*** Opening of Provided records ***

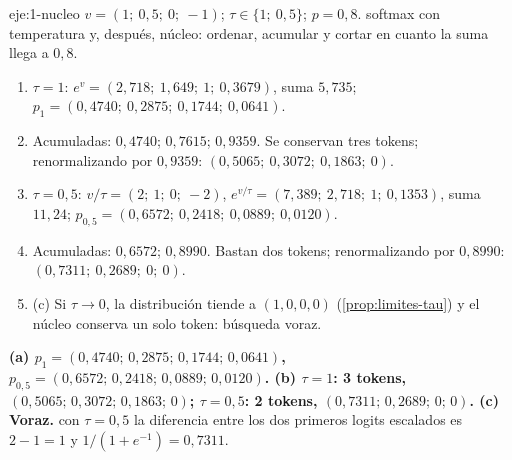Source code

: \begin{solucion}{eje:1-nucleo}
\datos $v=(1;\allowbreak\ 0{,}5;\allowbreak\ 0;\allowbreak\ -1)$; $\tau\in\{1;\allowbreak\ 0{,}5\}$; $p=0{,}8$.
\planteamiento softmax con temperatura y, después, núcleo: ordenar, acumular y cortar en cuanto la suma llega a $0{,}8$.
\pasos
\begin{enumerate}[label=\arabic*.]
  \item $\tau=1$: $e^{v}=(2{,}718;\allowbreak\ 1{,}649;\allowbreak\ 1;\allowbreak\ 0{,}3679)$, suma $5{,}735$; $p_1=(0{,}4740;\allowbreak\ 0{,}2875;\allowbreak\ 0{,}1744;\allowbreak\ 0{,}0641)$.
  \item Acumuladas: $0{,}4740$; $0{,}7615$; $0{,}9359$. Se conservan tres tokens; renormalizando por $0{,}9359$: $(0{,}5065;\allowbreak\ 0{,}3072;\allowbreak\ 0{,}1863;\allowbreak\ 0)$.
  \item $\tau=0{,}5$: $v/\tau=(2;\allowbreak\ 1;\allowbreak\ 0;\allowbreak\ -2)$, $e^{v/\tau}=(7{,}389;\allowbreak\ 2{,}718;\allowbreak\ 1;\allowbreak\ 0{,}1353)$, suma $11{,}24$; $p_{0{,}5}=(0{,}6572;\allowbreak\ 0{,}2418;\allowbreak\ 0{,}0889;\allowbreak\ 0{,}0120)$.
  \item Acumuladas: $0{,}6572$; $0{,}8990$. Bastan dos tokens; renormalizando por $0{,}8990$: $(0{,}7311;\allowbreak\ 0{,}2689;\allowbreak\ 0;\allowbreak\ 0)$.
  \item (c) Si $\tau\to 0$, la distribución tiende a $(1,0,0,0)$ (\cref{prop:limites-tau}) y el núcleo conserva un solo token: búsqueda voraz.
\end{enumerate}
\resultado \textbf{(a) $p_1=(0{,}4740;\allowbreak\,0{,}2875;\allowbreak\,0{,}1744;\allowbreak\,0{,}0641)$, $p_{0{,}5}=(0{,}6572;\allowbreak\,0{,}2418;\allowbreak\,0{,}0889;\allowbreak\,0{,}0120)$. (b) $\tau=1$: 3 tokens, $(0{,}5065;\allowbreak\,0{,}3072;\allowbreak\,0{,}1863;\allowbreak\,0)$; $\tau=0{,}5$: 2 tokens, $(0{,}7311;\allowbreak\,0{,}2689;\allowbreak\,0;\allowbreak\,0)$. (c) Voraz.}
\comprobacion con $\tau=0{,}5$ la diferencia entre los dos primeros logits escalados es $2-1=1$ y $1/(1+e^{-1})=0{,}7311$.
\end{solucion}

*** Close of Provided records ***

# Aim of the exercise
Scan the records above for the word "renormalizando" and return every line where it occurs.

# Answer box
  \item Acumuladas: $0{,}4740$; $0{,}7615$; $0{,}9359$. Se conservan tres tokens; renormalizando por $0{,}9359$: $(0{,}5065;\allowbreak\ 0{,}3072;\allowbreak\ 0{,}1863;\allowbreak\ 0)$.
  \item Acumuladas: $0{,}6572$; $0{,}8990$. Bastan dos tokens; renormalizando por $0{,}8990$: $(0{,}7311;\allowbreak\ 0{,}2689;\allowbreak\ 0;\allowbreak\ 0)$.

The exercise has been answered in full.